Hacking into Surveillance Cameras
Wednesday, July 8, 2015 @ 11:07 AM gHale
With physical and cyber security meshing together closer and closer, attackers are able to get in and view surveillance cameras.
One case in point is vulnerabilities ended up discovered in AirLive’s surveillance cameras designed for professional surveillance and security applications, according to a report from Nahuel Riva, a research engineer from Core Security.
Riva was able to invoke some computer generated imagery (CGI) without authentication, while backdoor accounts allowed him to execute arbitrary commands on the device.

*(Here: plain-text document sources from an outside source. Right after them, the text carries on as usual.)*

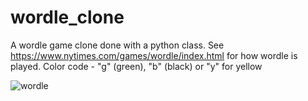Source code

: # wordle_clone
A wordle game clone done with a python class.
See https://www.nytimes.com/games/wordle/index.html for how wordle is played. 
Color code - "g" (green), "b" (black) or "y" for yellow


![wordle](https://user-images.githubusercontent.com/55434969/173581572-e74936a5-aa22-4a87-ae94-64fe8e365e08.png)
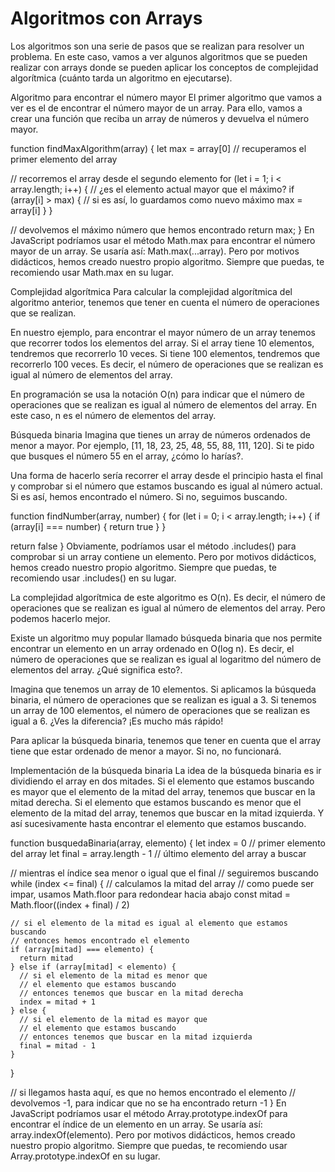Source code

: # Algoritmos con Arrays

Los algoritmos son una serie de pasos que se realizan para resolver un problema. En este caso, vamos a ver algunos algoritmos que se pueden realizar con arrays donde se pueden aplicar los conceptos de complejidad algorítmica (cuánto tarda un algoritmo en ejecutarse).

Algoritmo para encontrar el número mayor
El primer algoritmo que vamos a ver es el de encontrar el número mayor de un array. Para ello, vamos a crear una función que reciba un array de números y devuelva el número mayor.

function findMaxAlgorithm(array) {
  let max = array[0] // recuperamos el primer elemento del array

  // recorremos el array desde el segundo elemento
  for (let i = 1; i < array.length; i++) {
    // ¿es el elemento actual mayor que el máximo?
    if (array[i] > max) {
      // si es así, lo guardamos como nuevo máximo
      max = array[i]
    }
  }

  // devolvemos el máximo número que hemos encontrado
  return max;
}
En JavaScript podríamos usar el método Math.max para encontrar el número mayor de un array. Se usaría así: Math.max(...array). Pero por motivos didácticos, hemos creado nuestro propio algoritmo. Siempre que puedas, te recomiendo usar Math.max en su lugar.

Complejidad algorítmica
Para calcular la complejidad algorítmica del algoritmo anterior, tenemos que tener en cuenta el número de operaciones que se realizan.

En nuestro ejemplo, para encontrar el mayor número de un array tenemos que recorrer todos los elementos del array. Si el array tiene 10 elementos, tendremos que recorrerlo 10 veces. Si tiene 100 elementos, tendremos que recorrerlo 100 veces. Es decir, el número de operaciones que se realizan es igual al número de elementos del array.

En programación se usa la notación O(n) para indicar que el número de operaciones que se realizan es igual al número de elementos del array. En este caso, n es el número de elementos del array.

Búsqueda binaria
Imagina que tienes un array de números ordenados de menor a mayor. Por ejemplo, [11, 18, 23, 25, 48, 55, 88, 111, 120]. Si te pido que busques el número 55 en el array, ¿cómo lo harías?.

Una forma de hacerlo sería recorrer el array desde el principio hasta el final y comprobar si el número que estamos buscando es igual al número actual. Si es así, hemos encontrado el número. Si no, seguimos buscando.

function findNumber(array, number) {
  for (let i = 0; i < array.length; i++) {
    if (array[i] === number) {
      return true
    }
  }

  return false
}
Obviamente, podríamos usar el método .includes() para comprobar si un array contiene un elemento. Pero por motivos didácticos, hemos creado nuestro propio algoritmo. Siempre que puedas, te recomiendo usar .includes() en su lugar.

La complejidad algorítmica de este algoritmo es O(n). Es decir, el número de operaciones que se realizan es igual al número de elementos del array. Pero podemos hacerlo mejor.

Existe un algoritmo muy popular llamado búsqueda binaria que nos permite encontrar un elemento en un array ordenado en O(log n). Es decir, el número de operaciones que se realizan es igual al logaritmo del número de elementos del array. ¿Qué significa esto?.

Imagina que tenemos un array de 10 elementos. Si aplicamos la búsqueda binaria, el número de operaciones que se realizan es igual a 3. Si tenemos un array de 100 elementos, el número de operaciones que se realizan es igual a 6. ¿Ves la diferencia? ¡Es mucho más rápido!

Para aplicar la búsqueda binaria, tenemos que tener en cuenta que el array tiene que estar ordenado de menor a mayor. Si no, no funcionará.

Implementación de la búsqueda binaria
La idea de la búsqueda binaria es ir dividiendo el array en dos mitades. Si el elemento que estamos buscando es mayor que el elemento de la mitad del array, tenemos que buscar en la mitad derecha. Si el elemento que estamos buscando es menor que el elemento de la mitad del array, tenemos que buscar en la mitad izquierda. Y así sucesivamente hasta encontrar el elemento que estamos buscando.

function busquedaBinaria(array, elemento) {
  let index = 0 // primer elemento del array
  let final = array.length - 1 // último elemento del array a buscar
  
  // mientras el índice sea menor o igual que el final
  // seguiremos buscando
  while (index <= final) {
    // calculamos la mitad del array
    // como puede ser impar, usamos Math.floor para redondear hacia abajo
    const mitad = Math.floor((index + final) / 2)
    
    // si el elemento de la mitad es igual al elemento que estamos buscando
    // entonces hemos encontrado el elemento
    if (array[mitad] === elemento) {
      return mitad
    } else if (array[mitad] < elemento) {
      // si el elemento de la mitad es menor que
      // el elemento que estamos buscando
      // entonces tenemos que buscar en la mitad derecha
      index = mitad + 1
    } else {
      // si el elemento de la mitad es mayor que
      // el elemento que estamos buscando
      // entonces tenemos que buscar en la mitad izquierda
      final = mitad - 1
    }
  }
  
  // si llegamos hasta aquí, es que no hemos encontrado el elemento
  // devolvemos -1, para indicar que no se ha encontrado
  return -1
}
En JavaScript podríamos usar el método Array.prototype.indexOf para encontrar el índice de un elemento en un array. Se usaría así: array.indexOf(elemento). Pero por motivos didácticos, hemos creado nuestro propio algoritmo. Siempre que puedas, te recomiendo usar Array.prototype.indexOf en su lugar.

An attacker who has compromised the camera could see the video stream the camera is transmitting and use the device to compromise other devices/computers on the network.
Vulnerable packages include:
• AirLive BU-2015 with firmware 1.03.18 16.06.2014
• AirLive BU-3026 with firmware 1.43 21.08.2014
• AirLive MD-3025 with firmware 1.81 21.08.2014
• AirLive WL-2000CAM with firmware LM.1.6.18 14.10.2011
• AirLive POE-200CAM v2 with firmware LM.1.6.17.01.
In the case of the MD-3025, BU-3026 and BU-2015 cameras, the vulnerability lies in the cgi_test.cgi binary file. In the case of the WL-2000CAM and POE-200CAM cameras, the command injection can occur using the vulnerable wireless_mft.cgi binary file.
Core Security notified AirLive on May 4, but never received a response.
You should apply a WAF (Web Application Firewall) rule that would filter the vulnerable request (either the CGI file or the parameters where the injection ends up performed) in order to avoid exploitation.